In computer science, Average Memory Access Time (AMAT) is a common metric to analyze computer memory system performance.

==Metric==
AMAT uses hit time, miss penalty, and miss rate to measure memory performance. It accounts for the fact that hits and misses affect memory system performance differently. In addition, AMAT can be extended recursively to multiple layers of the memory hierarchy. It focuses on how locality and cache misses affect overall performance and allows for a quick analysis of different cache design techniques. A tacit assumption of AMAT is that a data access is either a hit or a miss, meaning the memory only supports sequential accesses and cannot have multiple accesses occurring simultaneously. Recently AMAT has been extended to consider concurrent data access. A model, called Concurrent-AMAT (C-AMAT), is introduced for more accurate analysis of current memory systems. More information on C-AMAT can be found in the external links section.

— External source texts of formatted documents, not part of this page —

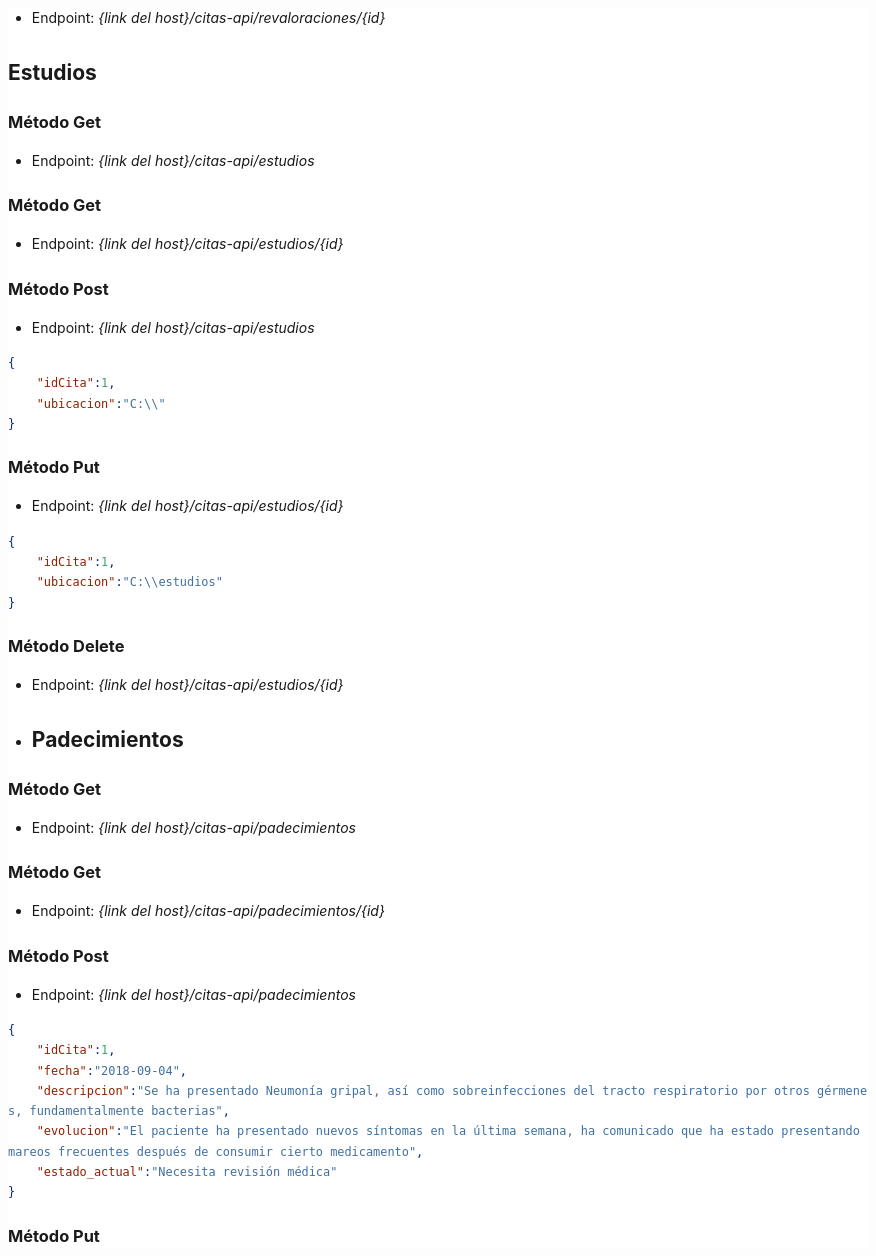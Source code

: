 + Endpoint: *{link del host}/citas-api/revaloraciones/{id}*

## Estudios

### Método Get

+ Endpoint: *{link del host}/citas-api/estudios*

### Método Get
+ Endpoint: *{link del host}/citas-api/estudios/{id}*

### Método Post

+ Endpoint: *{link del host}/citas-api/estudios*

```json
{
    "idCita":1,
    "ubicacion":"C:\\"
}

```
### Método Put

+ Endpoint: *{link del host}/citas-api/estudios/{id}*

```json
{
    "idCita":1,
    "ubicacion":"C:\\estudios"
}

```
### Método Delete

+ Endpoint: *{link del host}/citas-api/estudios/{id}*

+ ## Padecimientos

### Método Get

+ Endpoint: *{link del host}/citas-api/padecimientos*

### Método Get
+ Endpoint: *{link del host}/citas-api/padecimientos/{id}*

### Método Post

+ Endpoint: *{link del host}/citas-api/padecimientos*

```json
{
    "idCita":1,
    "fecha":"2018-09-04",
    "descripcion":"Se ha presentado Neumonía gripal, así como sobreinfecciones del tracto respiratorio por otros gérmenes, fundamentalmente bacterias",
    "evolucion":"El paciente ha presentado nuevos síntomas en la última semana, ha comunicado que ha estado presentando mareos frecuentes después de consumir cierto medicamento",
    "estado_actual":"Necesita revisión médica"
}
```
### Método Put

AMAT's three parameters hit time (or hit latency), miss rate, and miss penalty provide a quick analysis of memory systems. Hit latency (H) is the time to hit in the cache. Miss rate (MR) is the frequency of cache misses, while average miss penalty (AMP) is the cost of a cache miss in terms of time. Concretely it can be defined as follows.

$$\mathrm{AMAT} = H + MR \cdot \mathrm{AMP}$$

It can also be defined recursively as,

$$\mathrm{AMAT} = H_1 + MR_1 \cdot \mathrm{AMP}_1$$

where

$$\mathrm{AMP}_1 = H_2 + MR_2 \cdot \mathrm{AMP}_2$$

In this manner, this recursive definition can be extended throughout all layers of the memory hierarchy.